The vent is a tiny hole that clogs easily on these. I had this problem years ago with my MGB and with a Sprite. Being a motorcycle mechanic and working on mostly vintage bikes I see this problem a lot as these old bikes are similiar to the old MG’s. It creates a vacuum and you run out of fuel and as you stated with a full or nearly full tank it happens sooner, and running at high speed makes it happen quicker.
wayne, waynescyclegarage

I have this problem, the car occasionally beginning to lose power, or run heavily not making power, with my '54. The cause, in my case, has always been a float-needle sticking.

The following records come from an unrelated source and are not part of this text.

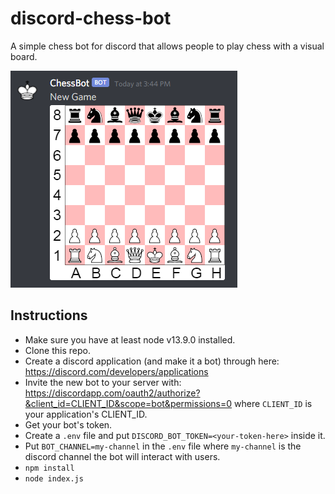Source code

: # discord-chess-bot

A simple chess bot for discord that allows people to play chess with a visual board.

![preview](preview.png)

## Instructions

* Make sure you have at least node v13.9.0 installed.
* Clone this repo.
* Create a discord application (and make it a bot) through here: https://discord.com/developers/applications
* Invite the new bot to your server with: https://discordapp.com/oauth2/authorize?&client_id=CLIENT_ID&scope=bot&permissions=0 where `CLIENT_ID` is your application's CLIENT_ID.
* Get your bot's token.
* Create a `.env` file and put `DISCORD_BOT_TOKEN=<your-token-here>` inside it.
* Put `BOT_CHANNEL=my-channel` in the `.env` file where `my-channel` is the discord channel the bot will interact with users.
* `npm install`
* `node index.js`
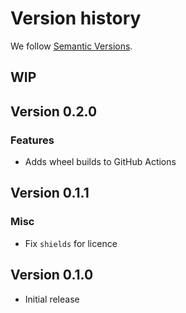 # Version history

We follow [Semantic Versions](https://semver.org/).

## WIP

## Version 0.2.0

### Features

- Adds wheel builds to GitHub Actions

## Version 0.1.1

### Misc

- Fix `shields` for licence

## Version 0.1.0

- Initial release
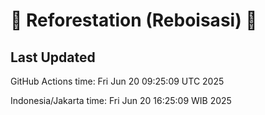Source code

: 
# 🌳 Reforestation (Reboisasi) 🌲

## Last Updated

GitHub Actions time: Fri Jun 20 09:25:09 UTC 2025

Indonesia/Jakarta time: Fri Jun 20 16:25:09 WIB 2025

The old S.U. carburettors on T-series MGs have a separate float-bowl which has an overflow drain-tubeoff the cap-fastener, in the middle of the top of the float-bowl. The tube, copper, runs a short way down to drain overflow when a float-needle sticks.

To check, pull to the side of the road, open the driver’s door (suicide door), lean out so your head is on the ground and look forward for fuel dripping under the car.

If you see fuel dripping, shut the car off, open the bonnet, take a spanneror something from the toolbox there and give a sharp rap to the leaking float-bowl. Turn the ignition back on and listen for the fuel-pump to stop after two or three ticks. If the ticks continue fuel continues to flow. Rap a few more times to seat the needle, until the ticking stops. Start the car as flooded and carry on.

If it happens often, or irritatingly inconveniently, clean the fuel system and add an in-line fuel filter. You can recondition the float-needle by removing it, removing the float from it, fitting it CAREFULLY and LIGHTLY in an electric drill motor, then dressing the tip with fine emery as it spins. Do NOT sharpen the Angle of the tip, as it then may lodge and cut off fuel flow.

This sounds like a good candidate for “Stump the Chumps”.